Other analysts predict that the number of foreclosures — which as of September had been up for 43 straight months — will continue to increase through 2010.

“Prices will resume declining again early next year,” predicted Mark Zandi, the chief economist of Moody’s “The bulk of the price declines are over, but I think we’ve got another 5 or 10 percent to go. The principal reason for that is a pick-up in foreclosure sales early next year.”

The loan modification program created by President Obama, which has taken loan servicers a while to figure out and apply to qualified homeowners, has simply delayed pushing other homeowners through the foreclosure process to sale, Zandi said.

“As the loan servicers figure out who’s qualified, they’ll resume pushing loans through, and those foreclosure sales will pick up again,” he said.

Real estate experts point to rising national loan delinquency rates as an indication that foreclosures will grow. For instance, the serious delinquency rate on homes backed or held by Fannie Mae, the government-backed mortgage finance behemoth, topped 4 percent in July for the first time in history.
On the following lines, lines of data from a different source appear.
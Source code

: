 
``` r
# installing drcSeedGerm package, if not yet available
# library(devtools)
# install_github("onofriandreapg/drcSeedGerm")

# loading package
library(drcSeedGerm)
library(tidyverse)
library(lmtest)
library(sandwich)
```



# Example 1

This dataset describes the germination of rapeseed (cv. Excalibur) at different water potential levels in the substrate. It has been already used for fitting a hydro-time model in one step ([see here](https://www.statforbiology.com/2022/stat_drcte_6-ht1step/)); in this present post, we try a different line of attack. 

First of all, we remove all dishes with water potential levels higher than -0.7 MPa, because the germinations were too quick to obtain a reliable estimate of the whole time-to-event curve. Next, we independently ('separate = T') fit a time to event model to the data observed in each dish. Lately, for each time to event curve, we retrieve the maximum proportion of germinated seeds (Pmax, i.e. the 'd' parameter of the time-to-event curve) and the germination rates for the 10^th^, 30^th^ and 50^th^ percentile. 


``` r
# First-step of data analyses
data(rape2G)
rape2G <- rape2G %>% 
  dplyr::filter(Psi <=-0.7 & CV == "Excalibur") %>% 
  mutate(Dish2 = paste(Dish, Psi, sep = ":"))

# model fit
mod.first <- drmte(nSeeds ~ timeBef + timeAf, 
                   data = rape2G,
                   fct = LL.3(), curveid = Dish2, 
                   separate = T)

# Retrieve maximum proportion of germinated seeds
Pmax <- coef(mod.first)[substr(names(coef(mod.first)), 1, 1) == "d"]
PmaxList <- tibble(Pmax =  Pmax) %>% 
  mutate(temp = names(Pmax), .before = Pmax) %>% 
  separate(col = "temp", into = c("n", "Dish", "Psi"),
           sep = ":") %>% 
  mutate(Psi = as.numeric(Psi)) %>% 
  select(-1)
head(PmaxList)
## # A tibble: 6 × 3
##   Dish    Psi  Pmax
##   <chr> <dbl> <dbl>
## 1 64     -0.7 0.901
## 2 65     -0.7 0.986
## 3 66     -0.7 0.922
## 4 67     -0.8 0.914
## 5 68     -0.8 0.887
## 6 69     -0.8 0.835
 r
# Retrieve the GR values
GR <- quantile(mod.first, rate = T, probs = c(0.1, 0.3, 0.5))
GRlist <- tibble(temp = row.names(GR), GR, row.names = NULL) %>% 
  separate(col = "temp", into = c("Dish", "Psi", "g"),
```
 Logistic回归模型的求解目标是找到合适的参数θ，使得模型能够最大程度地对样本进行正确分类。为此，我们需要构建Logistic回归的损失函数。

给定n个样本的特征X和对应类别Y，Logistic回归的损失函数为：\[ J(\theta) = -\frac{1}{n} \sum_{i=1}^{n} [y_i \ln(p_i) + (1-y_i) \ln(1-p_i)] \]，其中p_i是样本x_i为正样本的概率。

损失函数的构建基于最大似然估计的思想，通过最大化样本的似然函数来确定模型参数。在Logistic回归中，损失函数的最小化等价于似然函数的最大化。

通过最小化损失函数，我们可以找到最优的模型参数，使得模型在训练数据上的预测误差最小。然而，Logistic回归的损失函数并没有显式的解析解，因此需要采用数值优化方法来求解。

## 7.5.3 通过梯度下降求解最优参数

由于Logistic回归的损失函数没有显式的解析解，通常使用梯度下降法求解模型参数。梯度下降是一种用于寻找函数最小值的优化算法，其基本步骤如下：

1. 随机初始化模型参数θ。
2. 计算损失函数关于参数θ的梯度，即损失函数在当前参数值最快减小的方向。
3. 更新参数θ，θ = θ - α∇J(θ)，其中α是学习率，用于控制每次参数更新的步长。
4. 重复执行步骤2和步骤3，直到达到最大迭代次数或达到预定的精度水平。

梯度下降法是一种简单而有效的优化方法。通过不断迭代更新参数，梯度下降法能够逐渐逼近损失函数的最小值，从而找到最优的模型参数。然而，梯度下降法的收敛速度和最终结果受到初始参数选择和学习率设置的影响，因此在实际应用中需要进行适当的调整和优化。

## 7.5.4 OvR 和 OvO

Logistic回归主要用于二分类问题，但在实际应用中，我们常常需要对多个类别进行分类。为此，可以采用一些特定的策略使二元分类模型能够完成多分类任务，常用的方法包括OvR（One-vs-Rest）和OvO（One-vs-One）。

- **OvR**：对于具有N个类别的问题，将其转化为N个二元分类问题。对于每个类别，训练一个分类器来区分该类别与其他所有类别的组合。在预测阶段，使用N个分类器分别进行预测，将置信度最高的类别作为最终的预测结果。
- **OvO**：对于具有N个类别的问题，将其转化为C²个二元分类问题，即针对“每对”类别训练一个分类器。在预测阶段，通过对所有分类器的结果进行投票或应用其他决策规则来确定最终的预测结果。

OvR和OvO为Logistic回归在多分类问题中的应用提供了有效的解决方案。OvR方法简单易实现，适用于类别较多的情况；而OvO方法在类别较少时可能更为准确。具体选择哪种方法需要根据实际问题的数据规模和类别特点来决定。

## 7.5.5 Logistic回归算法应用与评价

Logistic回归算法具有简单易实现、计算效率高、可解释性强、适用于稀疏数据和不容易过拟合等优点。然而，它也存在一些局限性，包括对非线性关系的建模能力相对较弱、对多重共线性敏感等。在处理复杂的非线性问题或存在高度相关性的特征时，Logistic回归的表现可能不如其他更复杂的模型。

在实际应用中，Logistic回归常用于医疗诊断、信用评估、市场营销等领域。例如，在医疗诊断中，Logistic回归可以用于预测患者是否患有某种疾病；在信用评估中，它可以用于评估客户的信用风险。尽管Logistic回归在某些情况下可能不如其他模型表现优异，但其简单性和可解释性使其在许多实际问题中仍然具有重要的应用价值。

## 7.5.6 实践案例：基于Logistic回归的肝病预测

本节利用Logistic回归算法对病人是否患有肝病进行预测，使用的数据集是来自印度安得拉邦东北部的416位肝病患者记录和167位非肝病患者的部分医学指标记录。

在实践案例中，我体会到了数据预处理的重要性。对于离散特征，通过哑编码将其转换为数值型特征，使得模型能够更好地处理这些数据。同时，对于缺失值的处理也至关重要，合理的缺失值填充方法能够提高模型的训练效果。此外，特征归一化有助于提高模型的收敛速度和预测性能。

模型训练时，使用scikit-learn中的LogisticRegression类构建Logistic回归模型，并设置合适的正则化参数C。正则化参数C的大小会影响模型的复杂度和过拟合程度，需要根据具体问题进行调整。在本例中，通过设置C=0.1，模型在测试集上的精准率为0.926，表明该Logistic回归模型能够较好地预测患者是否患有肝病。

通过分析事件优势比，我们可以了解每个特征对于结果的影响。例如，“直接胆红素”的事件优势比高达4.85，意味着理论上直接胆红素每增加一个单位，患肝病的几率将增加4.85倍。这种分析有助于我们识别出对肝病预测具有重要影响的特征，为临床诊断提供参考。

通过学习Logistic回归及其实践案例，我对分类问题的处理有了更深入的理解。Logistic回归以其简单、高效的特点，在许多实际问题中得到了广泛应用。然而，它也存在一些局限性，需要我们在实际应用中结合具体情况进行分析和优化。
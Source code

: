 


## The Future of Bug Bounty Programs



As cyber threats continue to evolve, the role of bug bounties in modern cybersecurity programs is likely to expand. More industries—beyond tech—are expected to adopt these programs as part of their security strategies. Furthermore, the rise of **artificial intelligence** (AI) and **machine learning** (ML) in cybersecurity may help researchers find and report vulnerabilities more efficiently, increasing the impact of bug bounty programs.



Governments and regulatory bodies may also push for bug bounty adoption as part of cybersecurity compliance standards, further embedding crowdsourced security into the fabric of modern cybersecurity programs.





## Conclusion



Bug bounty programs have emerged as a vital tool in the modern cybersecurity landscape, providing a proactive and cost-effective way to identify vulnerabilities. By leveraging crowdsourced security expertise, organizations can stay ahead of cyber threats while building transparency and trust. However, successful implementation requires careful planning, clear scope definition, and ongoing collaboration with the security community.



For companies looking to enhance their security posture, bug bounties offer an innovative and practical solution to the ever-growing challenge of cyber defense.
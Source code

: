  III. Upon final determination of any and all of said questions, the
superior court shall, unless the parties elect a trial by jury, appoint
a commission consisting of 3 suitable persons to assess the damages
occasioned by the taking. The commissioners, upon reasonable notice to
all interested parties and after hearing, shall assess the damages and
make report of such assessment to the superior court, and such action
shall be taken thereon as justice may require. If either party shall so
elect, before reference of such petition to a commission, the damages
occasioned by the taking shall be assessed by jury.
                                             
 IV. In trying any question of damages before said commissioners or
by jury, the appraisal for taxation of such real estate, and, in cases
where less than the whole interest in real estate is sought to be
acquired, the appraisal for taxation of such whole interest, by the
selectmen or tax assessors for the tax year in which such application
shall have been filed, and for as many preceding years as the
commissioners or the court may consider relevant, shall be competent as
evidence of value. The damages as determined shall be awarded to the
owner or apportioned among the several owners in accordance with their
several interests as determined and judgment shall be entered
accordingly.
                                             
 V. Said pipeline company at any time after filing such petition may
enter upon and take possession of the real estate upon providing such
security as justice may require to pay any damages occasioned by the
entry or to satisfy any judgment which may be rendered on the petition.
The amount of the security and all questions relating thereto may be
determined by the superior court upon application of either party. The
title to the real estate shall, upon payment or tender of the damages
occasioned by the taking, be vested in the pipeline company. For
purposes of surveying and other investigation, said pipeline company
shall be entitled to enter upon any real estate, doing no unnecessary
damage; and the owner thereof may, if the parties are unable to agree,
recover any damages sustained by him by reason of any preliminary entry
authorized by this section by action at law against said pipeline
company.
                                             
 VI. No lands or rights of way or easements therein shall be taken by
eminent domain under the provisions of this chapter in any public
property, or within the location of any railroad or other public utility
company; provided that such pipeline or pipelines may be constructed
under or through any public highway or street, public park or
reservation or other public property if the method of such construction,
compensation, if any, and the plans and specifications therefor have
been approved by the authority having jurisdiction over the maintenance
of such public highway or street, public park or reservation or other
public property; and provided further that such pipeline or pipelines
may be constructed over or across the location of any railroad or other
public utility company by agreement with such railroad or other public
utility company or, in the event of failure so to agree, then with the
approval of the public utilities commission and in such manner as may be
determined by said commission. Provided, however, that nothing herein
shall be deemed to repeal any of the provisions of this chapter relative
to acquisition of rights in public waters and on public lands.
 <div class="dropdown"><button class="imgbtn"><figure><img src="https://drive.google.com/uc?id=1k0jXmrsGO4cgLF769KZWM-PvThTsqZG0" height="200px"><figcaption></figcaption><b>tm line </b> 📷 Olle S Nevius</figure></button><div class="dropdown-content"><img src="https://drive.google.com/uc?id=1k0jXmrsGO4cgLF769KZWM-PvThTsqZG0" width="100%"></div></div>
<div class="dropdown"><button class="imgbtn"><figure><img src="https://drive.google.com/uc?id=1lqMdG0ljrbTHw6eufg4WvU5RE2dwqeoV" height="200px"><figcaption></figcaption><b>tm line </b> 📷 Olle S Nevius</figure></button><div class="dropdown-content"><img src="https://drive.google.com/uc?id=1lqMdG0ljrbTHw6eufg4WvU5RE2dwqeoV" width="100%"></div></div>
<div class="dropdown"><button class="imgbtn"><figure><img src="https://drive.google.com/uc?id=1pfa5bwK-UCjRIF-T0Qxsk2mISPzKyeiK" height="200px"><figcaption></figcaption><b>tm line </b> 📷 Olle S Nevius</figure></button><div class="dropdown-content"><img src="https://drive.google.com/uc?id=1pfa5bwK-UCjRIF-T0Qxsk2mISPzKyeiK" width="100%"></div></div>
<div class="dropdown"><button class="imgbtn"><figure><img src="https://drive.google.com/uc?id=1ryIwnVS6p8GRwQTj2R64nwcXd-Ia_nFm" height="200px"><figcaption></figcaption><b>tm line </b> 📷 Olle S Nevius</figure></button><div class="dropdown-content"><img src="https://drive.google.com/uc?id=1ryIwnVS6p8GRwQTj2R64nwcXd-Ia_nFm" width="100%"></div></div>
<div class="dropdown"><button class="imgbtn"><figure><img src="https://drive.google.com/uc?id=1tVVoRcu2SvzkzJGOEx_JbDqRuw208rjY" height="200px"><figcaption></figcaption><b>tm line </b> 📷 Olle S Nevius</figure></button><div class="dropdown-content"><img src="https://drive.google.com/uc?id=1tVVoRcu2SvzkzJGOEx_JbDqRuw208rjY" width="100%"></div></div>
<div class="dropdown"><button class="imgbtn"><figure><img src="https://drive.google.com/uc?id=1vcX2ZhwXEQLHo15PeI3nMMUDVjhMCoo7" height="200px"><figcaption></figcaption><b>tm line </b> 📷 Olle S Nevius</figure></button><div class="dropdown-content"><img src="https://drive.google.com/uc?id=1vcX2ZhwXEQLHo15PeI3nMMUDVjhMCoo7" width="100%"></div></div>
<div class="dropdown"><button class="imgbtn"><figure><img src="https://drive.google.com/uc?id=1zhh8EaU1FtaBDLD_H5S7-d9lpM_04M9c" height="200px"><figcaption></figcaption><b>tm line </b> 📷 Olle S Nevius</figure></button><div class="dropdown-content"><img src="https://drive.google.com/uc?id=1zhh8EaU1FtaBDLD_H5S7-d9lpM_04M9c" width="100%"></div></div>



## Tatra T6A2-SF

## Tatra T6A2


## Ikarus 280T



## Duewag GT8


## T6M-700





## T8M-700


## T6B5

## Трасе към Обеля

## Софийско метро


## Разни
The possibility that today’s historically low interest rates might rise is also a cause for concern. The federal government has prompted homebuyer activity by keeping interest rates artificially low, primarily by purchasing more than a trillion dollars of undesirable securities through Fannie and Freddie. Those purchases will continue through March 2010, Zandi said.

“If the government ends its commitment at that point in time and doesn’t continue to buy, then mortgage rates will rise more quickly,” he said.

Miller agreed, saying, “Who’s going to buy those securities? If banks have a hard time selling them to investors, that means mortgage rates are going to go up.”

That rise in the cost of money, experts said, should place additional stress on the housing market as well.

Though he’s not predicting a second financial crisis like Roubini, Ritholtz predicted a “W” shape to the housing market’s recovery, since markets tend to overcorrect in recovery.

“I wouldn’t be surprised to see homes continue to get cheaper over the next two to three years,” he said. “Although it won’t be the 25 to 30 percent drops we’ve seen so far, there’s probably another 5 or 10 percent … to go in some regions,” including New York. And up to 15 percent in some parts of the country, he said.

Still, the exact timing and extent of the home price contraction is difficult to predict, he said. Much of the discussion about national housing prices doesn’t necessarily apply to Manhattan or brownstone Brooklyn, for various reasons, said Frederick Peters, the president of Warburg Realty Partnership, the Manhattan-based brokerage.

For instance, Manhattan and brownstone Brooklyn have not suffered from a high rate of foreclosures, primarily due to residents taking out fewer of the Alt-A and exotic home mortgages, but also due to the rigorous process used by co-op boards to assess potential buyers, Peters said.

Peters said he anticipates that Manhattan and brownstone Brooklyn will hold onto the price gains seen in the last quarter — barring an unforeseen calamity, such as another large round of layoffs in the financial sector. Peters said he expects prices to remain flat for the next three to six months. He resisted predicting beyond that.